2.14.2008

Fuck You, Alice Walker.

I love Al-Anon. I mean, I really, really love it. I've been to four meetings now and I've gotten something out of every one of them -- once I got body wash in "fresh vanilla" from a woman who was away for Christmas so she decided to bring Valentine's Day gifts for everyone. Fun!

I have yet to find a meeting with free coffee or cookies.

They do, however, offer lots of helpful suggestions for handling life and usually they come in the form of a cute catchphrase which is nice. One of my favorite things I've learned so far is detachment.
IN AL-ANON WE LEARN:

Not to suffer because of the actions or reactions of other people;

Not to allow ourselves to be used or abused by others in the interest of another's recovery;

Not to do for others what they could do for themselves;

Not to manipulate situations so others will eat, go to bed, get up, pay bills, not drink;

Not to cover up for anyone's mistakes or misdeeds;

Not to create a crisis;

Not to prevent a crisis if it is in the natural course of events.

Detachment is neither kind nor unkind.
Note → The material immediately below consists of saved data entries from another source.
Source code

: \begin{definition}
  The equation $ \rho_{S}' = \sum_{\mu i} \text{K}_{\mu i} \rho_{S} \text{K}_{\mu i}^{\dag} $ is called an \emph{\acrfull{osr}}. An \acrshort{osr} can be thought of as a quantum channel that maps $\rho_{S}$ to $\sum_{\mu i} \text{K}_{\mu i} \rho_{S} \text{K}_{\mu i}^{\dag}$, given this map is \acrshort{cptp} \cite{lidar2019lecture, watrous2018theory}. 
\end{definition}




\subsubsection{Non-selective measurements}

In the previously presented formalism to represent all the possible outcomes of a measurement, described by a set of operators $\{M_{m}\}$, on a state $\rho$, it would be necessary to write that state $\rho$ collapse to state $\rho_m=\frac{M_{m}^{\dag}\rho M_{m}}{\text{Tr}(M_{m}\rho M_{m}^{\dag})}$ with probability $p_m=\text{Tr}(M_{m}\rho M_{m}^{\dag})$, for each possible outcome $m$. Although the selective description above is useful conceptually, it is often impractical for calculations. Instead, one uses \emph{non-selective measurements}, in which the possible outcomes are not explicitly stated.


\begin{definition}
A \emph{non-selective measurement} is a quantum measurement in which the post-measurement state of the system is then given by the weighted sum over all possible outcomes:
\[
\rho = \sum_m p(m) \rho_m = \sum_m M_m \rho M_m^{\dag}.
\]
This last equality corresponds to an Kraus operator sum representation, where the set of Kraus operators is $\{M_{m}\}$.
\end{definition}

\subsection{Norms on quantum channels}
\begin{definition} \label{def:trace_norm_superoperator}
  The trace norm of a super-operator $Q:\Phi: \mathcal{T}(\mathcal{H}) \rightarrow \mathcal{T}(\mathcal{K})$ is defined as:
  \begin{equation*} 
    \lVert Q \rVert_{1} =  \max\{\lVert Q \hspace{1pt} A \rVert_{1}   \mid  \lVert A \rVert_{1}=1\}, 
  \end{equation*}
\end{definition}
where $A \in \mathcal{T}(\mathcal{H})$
It does not imply judgment or condemnation of the person or situation from which we are detaching. It is simply a means that allows us to separate ourselves from the adverse effects that another person's alcoholism can have upon our lives. Detachment helps families look at their situations realistically and objectively, thereby making intelligent decisions possible.
Brilliant.

Alice Walker wrote a short story called, "Everyday Use," that has tortured me since I read it in my Women's Contemporary Lit class back in the early 90's. What I remember about it is that it's a story of a small family in the south -- a mother with two daughters. One daughter grew up, moved out, got an education and a good job. The other stayed home and helped Mama churn butter and make quilts. The daughter who moved out came home for a visit and started going on about the quilts and how they were so quaint and great examples of folk art and shouldn't be wasted by using them every day. She tries to take a quilt with her and the mother freaks, snatches it from her hands and gives it to the butter churner.

What did I learn from this story? I learned that leaving home (particularly one in the south) to seek a different life is bad. I also learned that the daughter who stays home and is miserable is the good daughter and should be applauded for her martyrdom.
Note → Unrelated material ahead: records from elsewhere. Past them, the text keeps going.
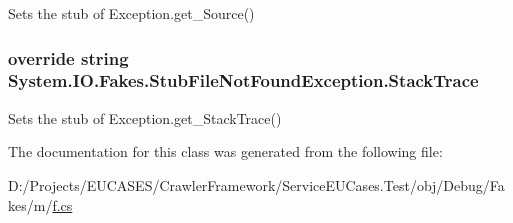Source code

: Sets the stub of Exception.\-get\-\_\-\-Source()

\hypertarget{class_system_1_1_i_o_1_1_fakes_1_1_stub_file_not_found_exception_ac65aabd9aa5be70dde409b8466e59fcc}{
\subsubsection[{Stack\-Trace}]{\setlength{\rightskip}{0pt plus 5cm}override string System.\-I\-O.\-Fakes.\-Stub\-File\-Not\-Found\-Exception.\-Stack\-Trace\hspace{0.3cm}{\ttfamily [get]}}}\label{class_system_1_1_i_o_1_1_fakes_1_1_stub_file_not_found_exception_ac65aabd9aa5be70dde409b8466e59fcc}


Sets the stub of Exception.\-get\-\_\-\-Stack\-Trace()



The documentation for this class was generated from the following file\-:\begin{DoxyCompactItemize}
\item 
D\-:/\-Projects/\-E\-U\-C\-A\-S\-E\-S/\-Crawler\-Framework/\-Service\-E\-U\-Cases.\-Test/obj/\-Debug/\-Fakes/m/\hyperlink{m_2f_8cs}{f.\-cs}\end{DoxyCompactItemize}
Alice Walker, I have spent the last couple of decades feeling guilty about leaving home for a different life than the one offered to me in Fitzgerald. I have felt that I was the bad daughter for a long time and have felt accountable for the misery suffered by my family who remained in Georgia. Well, Alice Walker, I will suffer no more. I have learned detachment. It is okay for me to have the life I want. It is okay for me to move away and do the things I want to do and to learn the things I want to learn. It is not my fault that my family chooses to live in a place they hate, nor is it my responsibility to save them from it.

You can keep your quilt.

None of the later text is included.